Stored data entries

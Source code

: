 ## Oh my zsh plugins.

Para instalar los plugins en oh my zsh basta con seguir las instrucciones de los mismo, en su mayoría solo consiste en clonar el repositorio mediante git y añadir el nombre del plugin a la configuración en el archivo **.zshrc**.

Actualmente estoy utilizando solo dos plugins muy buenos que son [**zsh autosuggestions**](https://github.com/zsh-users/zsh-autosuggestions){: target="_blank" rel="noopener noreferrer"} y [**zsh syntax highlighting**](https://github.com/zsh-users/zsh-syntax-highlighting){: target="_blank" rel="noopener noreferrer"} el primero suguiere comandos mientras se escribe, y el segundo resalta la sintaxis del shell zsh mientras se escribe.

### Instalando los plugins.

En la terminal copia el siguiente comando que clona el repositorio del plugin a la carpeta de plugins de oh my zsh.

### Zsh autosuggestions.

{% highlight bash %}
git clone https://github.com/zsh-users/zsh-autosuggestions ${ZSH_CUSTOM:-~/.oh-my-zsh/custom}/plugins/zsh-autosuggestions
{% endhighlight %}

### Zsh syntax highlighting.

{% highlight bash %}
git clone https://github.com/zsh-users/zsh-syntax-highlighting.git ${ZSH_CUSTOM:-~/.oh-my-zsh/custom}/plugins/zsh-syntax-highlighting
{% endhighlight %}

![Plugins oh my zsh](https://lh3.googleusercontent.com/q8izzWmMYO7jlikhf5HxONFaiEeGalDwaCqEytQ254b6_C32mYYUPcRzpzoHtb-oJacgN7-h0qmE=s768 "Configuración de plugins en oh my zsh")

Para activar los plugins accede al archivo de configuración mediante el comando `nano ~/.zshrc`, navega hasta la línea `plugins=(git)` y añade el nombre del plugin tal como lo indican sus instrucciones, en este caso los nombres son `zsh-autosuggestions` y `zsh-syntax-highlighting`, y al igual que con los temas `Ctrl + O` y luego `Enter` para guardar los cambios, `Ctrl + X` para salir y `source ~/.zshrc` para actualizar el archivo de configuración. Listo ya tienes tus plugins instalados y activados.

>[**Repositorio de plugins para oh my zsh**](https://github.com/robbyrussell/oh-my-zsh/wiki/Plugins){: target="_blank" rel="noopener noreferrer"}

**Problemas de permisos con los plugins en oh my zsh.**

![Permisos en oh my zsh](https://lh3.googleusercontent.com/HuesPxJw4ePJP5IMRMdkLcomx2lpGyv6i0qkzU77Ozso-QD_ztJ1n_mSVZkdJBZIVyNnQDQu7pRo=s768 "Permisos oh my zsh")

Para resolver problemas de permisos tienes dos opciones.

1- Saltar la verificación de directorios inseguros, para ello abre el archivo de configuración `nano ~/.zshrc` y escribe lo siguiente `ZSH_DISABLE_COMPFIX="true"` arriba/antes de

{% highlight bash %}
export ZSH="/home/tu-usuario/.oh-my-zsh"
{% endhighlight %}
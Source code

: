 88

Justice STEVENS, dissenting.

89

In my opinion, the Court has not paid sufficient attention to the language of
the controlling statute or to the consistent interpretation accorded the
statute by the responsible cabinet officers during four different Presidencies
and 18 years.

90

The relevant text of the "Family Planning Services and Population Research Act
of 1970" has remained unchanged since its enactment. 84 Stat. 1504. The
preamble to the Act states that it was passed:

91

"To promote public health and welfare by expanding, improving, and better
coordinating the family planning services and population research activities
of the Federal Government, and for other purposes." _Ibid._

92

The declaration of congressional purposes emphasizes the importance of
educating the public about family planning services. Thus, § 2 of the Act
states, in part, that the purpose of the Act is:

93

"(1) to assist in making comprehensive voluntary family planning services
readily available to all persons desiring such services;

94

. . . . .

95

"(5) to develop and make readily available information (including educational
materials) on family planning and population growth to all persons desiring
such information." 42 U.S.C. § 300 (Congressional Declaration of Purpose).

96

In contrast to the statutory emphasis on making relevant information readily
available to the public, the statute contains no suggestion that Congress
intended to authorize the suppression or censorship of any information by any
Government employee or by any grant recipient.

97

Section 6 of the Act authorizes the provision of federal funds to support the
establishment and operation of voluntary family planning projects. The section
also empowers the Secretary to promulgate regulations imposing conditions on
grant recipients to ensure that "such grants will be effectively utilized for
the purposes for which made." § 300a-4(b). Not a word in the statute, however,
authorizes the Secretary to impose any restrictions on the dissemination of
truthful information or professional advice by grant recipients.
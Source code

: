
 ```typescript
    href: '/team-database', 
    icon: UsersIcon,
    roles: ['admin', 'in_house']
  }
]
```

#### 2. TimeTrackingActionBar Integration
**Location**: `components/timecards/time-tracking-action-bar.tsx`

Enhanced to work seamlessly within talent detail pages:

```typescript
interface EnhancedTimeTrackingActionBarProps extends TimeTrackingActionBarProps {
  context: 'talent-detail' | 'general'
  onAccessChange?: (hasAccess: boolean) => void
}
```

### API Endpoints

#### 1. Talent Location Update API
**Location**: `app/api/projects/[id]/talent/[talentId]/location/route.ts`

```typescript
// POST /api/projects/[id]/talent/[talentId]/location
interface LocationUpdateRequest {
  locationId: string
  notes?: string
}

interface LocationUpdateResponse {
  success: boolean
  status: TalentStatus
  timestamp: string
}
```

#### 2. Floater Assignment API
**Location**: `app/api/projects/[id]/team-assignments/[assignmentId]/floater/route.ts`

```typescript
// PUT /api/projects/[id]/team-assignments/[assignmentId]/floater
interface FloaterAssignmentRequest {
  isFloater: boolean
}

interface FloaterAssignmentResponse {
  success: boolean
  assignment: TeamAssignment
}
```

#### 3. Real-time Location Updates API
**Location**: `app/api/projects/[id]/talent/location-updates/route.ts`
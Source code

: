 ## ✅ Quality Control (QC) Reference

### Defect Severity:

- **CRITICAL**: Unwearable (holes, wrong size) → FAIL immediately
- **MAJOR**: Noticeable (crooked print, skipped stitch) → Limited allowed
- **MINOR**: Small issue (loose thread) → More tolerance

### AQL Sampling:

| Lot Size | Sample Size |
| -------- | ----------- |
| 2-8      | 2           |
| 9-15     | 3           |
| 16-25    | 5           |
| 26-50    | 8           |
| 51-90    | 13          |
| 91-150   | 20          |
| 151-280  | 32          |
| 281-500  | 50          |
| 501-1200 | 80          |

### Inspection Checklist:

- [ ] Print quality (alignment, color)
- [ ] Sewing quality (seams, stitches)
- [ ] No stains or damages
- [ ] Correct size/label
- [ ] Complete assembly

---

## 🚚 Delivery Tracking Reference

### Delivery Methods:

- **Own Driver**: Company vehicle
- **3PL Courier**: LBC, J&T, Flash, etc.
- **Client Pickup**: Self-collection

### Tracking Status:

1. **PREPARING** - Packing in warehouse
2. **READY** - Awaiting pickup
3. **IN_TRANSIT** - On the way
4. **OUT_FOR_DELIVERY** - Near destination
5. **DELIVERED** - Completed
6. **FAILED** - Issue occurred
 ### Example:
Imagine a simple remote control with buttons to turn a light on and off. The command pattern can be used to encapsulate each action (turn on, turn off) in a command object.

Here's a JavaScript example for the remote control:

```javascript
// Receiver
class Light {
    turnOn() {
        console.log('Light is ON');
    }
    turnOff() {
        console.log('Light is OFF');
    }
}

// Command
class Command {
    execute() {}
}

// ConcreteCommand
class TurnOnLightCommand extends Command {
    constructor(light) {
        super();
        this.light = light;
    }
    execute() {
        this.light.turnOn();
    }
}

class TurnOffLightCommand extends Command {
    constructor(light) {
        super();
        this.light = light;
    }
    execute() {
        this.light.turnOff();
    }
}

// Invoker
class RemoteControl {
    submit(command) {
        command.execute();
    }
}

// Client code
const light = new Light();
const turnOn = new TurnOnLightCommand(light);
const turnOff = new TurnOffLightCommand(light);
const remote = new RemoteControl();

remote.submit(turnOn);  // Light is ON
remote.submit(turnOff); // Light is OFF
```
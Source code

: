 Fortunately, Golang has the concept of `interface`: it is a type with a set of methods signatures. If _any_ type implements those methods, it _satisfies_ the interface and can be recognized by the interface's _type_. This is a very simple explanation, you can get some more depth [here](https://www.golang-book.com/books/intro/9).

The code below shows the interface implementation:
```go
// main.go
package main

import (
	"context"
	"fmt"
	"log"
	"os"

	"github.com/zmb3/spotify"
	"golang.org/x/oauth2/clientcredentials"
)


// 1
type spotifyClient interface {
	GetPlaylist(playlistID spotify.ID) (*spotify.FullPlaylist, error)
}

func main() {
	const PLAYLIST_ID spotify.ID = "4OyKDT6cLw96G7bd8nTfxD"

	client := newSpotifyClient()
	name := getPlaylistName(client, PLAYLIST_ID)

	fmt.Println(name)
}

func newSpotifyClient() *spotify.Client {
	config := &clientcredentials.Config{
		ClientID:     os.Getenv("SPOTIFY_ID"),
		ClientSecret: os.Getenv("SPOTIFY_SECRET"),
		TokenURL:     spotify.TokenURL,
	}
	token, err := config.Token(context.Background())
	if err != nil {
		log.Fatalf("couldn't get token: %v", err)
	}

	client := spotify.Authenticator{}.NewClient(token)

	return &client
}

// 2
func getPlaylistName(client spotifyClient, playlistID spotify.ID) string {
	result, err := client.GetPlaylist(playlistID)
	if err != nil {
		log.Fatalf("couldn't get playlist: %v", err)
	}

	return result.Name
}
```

> [EXERCISE DESCRIPTION]: What is the number of lines in the entries above that hold the string "readily"? Please state that number alone.

> [EXERCISE RESULT]: 3